広島市内で路面電車や路線バスを運行する7つの交通事業者は、
2025年2月1日から市中心部の均一運賃を現行の220円から240円に引き上げる方針を示しました。
路面電車については宮島線も含めて全線均一運賃となります。

コロナ禍により減少した利用者がまだ完全に戻らないことや、燃料費の高騰、労働力不足を受け、
域内の公共交通機関を確保するための措置としています。
ただし、交通系ICカードPASPYの後継としてサービスが始まったMOBIRY DAYSを利用すれば
一律1割引きが受けられるほか、宮島線内は従量制の割引が受けられます。

市内中心部における乗合バス事業の共同運営システムを取りまとめる広島市は、
運賃改定に関するパブリックコメントを受け付け、市民意見を踏まえ中国運輸局への新料金への改定の手続きを進める予定です。

 

 

運賃制度変更の概要

【交通事業者7社】:広島市内均一エリア拡大及び運賃制度の変更について
(交通事業者7社=広島電鉄株式会社、広島バス株式会社、広島交通株式会社、芸陽バス株式会社、備北交通株式会社、中国ジェイアールバス株式会社、エイチ・ディー西広島株式会社 ※上記リンクは広島バスHP内)

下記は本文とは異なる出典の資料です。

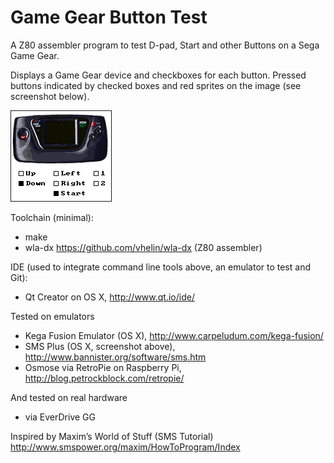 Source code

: # Game Gear Button Test
A Z80 assembler program to test D-pad, Start and other Buttons on a Sega Game Gear.

Displays a Game Gear device and checkboxes for each button.
Pressed buttons indicated by checked boxes
and red sprites on the image (see screenshot below).

<img src="images/Screenshot_160x144.png" alt="SMS Plus" width="160" height="144" border="1">

Toolchain (minimal):
* make
* wla-dx https://github.com/vhelin/wla-dx (Z80 assembler)

IDE (used to integrate command line tools above, an emulator to test and Git):
* Qt Creator on OS X, http://www.qt.io/ide/

Tested on emulators
* Kega Fusion Emulator (OS X), http://www.carpeludum.com/kega-fusion/
* SMS Plus (OS X, screenshot above), http://www.bannister.org/software/sms.htm
* Osmose via RetroPie on Raspberry Pi, http://blog.petrockblock.com/retropie/

And tested on real hardware
* via EverDrive GG

Inspired by Maxim’s World of Stuff (SMS Tutorial)
http://www.smspower.org/maxim/HowToProgram/Index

【広島電鉄】:電車・バスの運賃改定及び運賃・定期券制度等の変更について

 

▼主な変更内容

  • 広島市中心部「均一運賃エリア」のバス運賃および、路面電車を全線 240 円均一に
  • バスの均一運賃エリアの拡大
  • 定期券制度の変更
    • 電車全線が乗り放題の「電車全線定期券」の設定
    • 区間や経路の指定が不要な「バス金額式定期券」の設定(従来の区間定期券の廃止)
    • 上記に伴う「広島シティパス」、「デジタルシティパス」の運賃、対象エリアの変更

 

▼運賃制度の変更

路線 旧運賃 新運賃
バス 市内均一
運賃エリア
220円 240円
路面電車 市内線 220円 240円
白島線 160円 240円
宮島線 220円~270円
(区間による)
240円
(全線均一)
※MOBIRY DAYSによる
区間割引あり

 

▼均一運賃エリアの変更

(広島市『「広島市中心部における均一運賃の改定等」について』(https://www.city.hiroshima.lg.jp/soshiki/1029/404492.html)より)

 

 

相次ぐ値上げと今後の展望

190円から220円に値上げされた2022年11月からおよそ2年半。再び値上げの方針が示されました。
労働者不足、需要減の背景があり、公共交通を維持していくための値上げということは理解しますが、
利用者としてはこれだけの度重なる値上げは痛手です。

広島市中心部では、事業者7社が”競争”から”共創”へ、より効率的なバス運行を目指した共同運営システム「バス協調・共創プラットフォームひろしま」が組織されています。
全国でもかなり先駆的な取り組みです。
これまでに、事業者を限定しない区間共通定期券の設定や、一部の重複路線した路線の統合などを行い、余剰となったリソースで循環線「エキまちループ」などの運行を実現してきました。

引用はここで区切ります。